**PROBLEM REQUIREMENTS:** Line count for the string "Defining" in the records below: report that figure and nothing else.
*** Opening GIVEN RECORDS ***
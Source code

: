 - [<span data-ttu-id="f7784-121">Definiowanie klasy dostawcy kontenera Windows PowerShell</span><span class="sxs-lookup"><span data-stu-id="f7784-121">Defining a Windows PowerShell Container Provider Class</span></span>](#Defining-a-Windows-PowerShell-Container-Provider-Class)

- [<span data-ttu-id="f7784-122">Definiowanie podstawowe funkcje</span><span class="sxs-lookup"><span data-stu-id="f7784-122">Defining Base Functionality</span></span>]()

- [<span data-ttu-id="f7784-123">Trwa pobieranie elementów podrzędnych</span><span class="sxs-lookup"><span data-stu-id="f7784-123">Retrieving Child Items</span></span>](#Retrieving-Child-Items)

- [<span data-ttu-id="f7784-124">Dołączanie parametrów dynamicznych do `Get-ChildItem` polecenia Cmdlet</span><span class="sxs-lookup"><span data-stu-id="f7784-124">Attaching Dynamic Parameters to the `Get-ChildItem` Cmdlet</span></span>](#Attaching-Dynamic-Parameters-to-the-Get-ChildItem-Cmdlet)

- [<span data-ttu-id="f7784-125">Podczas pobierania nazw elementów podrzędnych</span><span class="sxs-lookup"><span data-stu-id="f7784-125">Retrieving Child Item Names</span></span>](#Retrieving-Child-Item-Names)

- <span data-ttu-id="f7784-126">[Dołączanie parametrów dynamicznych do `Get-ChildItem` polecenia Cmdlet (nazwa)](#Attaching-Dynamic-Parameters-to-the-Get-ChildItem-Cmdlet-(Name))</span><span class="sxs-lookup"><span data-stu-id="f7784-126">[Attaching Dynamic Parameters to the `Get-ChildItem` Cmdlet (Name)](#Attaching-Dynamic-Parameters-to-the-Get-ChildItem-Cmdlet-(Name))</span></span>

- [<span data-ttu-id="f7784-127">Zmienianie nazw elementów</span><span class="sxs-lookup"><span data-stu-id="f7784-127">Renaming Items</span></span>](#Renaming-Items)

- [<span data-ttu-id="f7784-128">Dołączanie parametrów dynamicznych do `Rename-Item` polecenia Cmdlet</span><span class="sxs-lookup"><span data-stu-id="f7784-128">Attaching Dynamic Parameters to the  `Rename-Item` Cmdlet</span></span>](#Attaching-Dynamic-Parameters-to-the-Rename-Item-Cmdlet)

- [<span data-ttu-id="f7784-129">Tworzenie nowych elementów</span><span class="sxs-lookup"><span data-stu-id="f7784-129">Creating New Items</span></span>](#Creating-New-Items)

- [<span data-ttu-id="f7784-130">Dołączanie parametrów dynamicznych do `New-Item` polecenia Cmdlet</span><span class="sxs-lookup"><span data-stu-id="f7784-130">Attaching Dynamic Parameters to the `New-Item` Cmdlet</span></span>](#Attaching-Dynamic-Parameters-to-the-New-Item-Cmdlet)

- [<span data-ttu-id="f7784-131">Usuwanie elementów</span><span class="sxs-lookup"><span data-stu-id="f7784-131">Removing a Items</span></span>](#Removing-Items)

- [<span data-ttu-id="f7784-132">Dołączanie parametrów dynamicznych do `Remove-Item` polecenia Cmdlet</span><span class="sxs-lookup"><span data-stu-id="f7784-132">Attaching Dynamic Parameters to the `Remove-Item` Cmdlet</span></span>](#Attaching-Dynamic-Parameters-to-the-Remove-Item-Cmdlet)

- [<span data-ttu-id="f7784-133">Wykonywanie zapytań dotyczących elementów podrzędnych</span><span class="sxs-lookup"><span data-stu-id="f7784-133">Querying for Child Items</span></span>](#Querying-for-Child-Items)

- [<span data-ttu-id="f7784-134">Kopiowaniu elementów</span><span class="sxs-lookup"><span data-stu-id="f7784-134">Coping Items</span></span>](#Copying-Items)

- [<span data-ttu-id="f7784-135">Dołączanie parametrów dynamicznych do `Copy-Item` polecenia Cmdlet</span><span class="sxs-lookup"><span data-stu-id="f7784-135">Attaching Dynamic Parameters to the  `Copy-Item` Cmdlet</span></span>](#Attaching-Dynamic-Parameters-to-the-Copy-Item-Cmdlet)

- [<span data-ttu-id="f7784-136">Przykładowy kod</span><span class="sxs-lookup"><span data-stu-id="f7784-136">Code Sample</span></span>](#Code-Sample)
*** Closing GIVEN RECORDS ***
**PROBLEM SOLUTION:** 2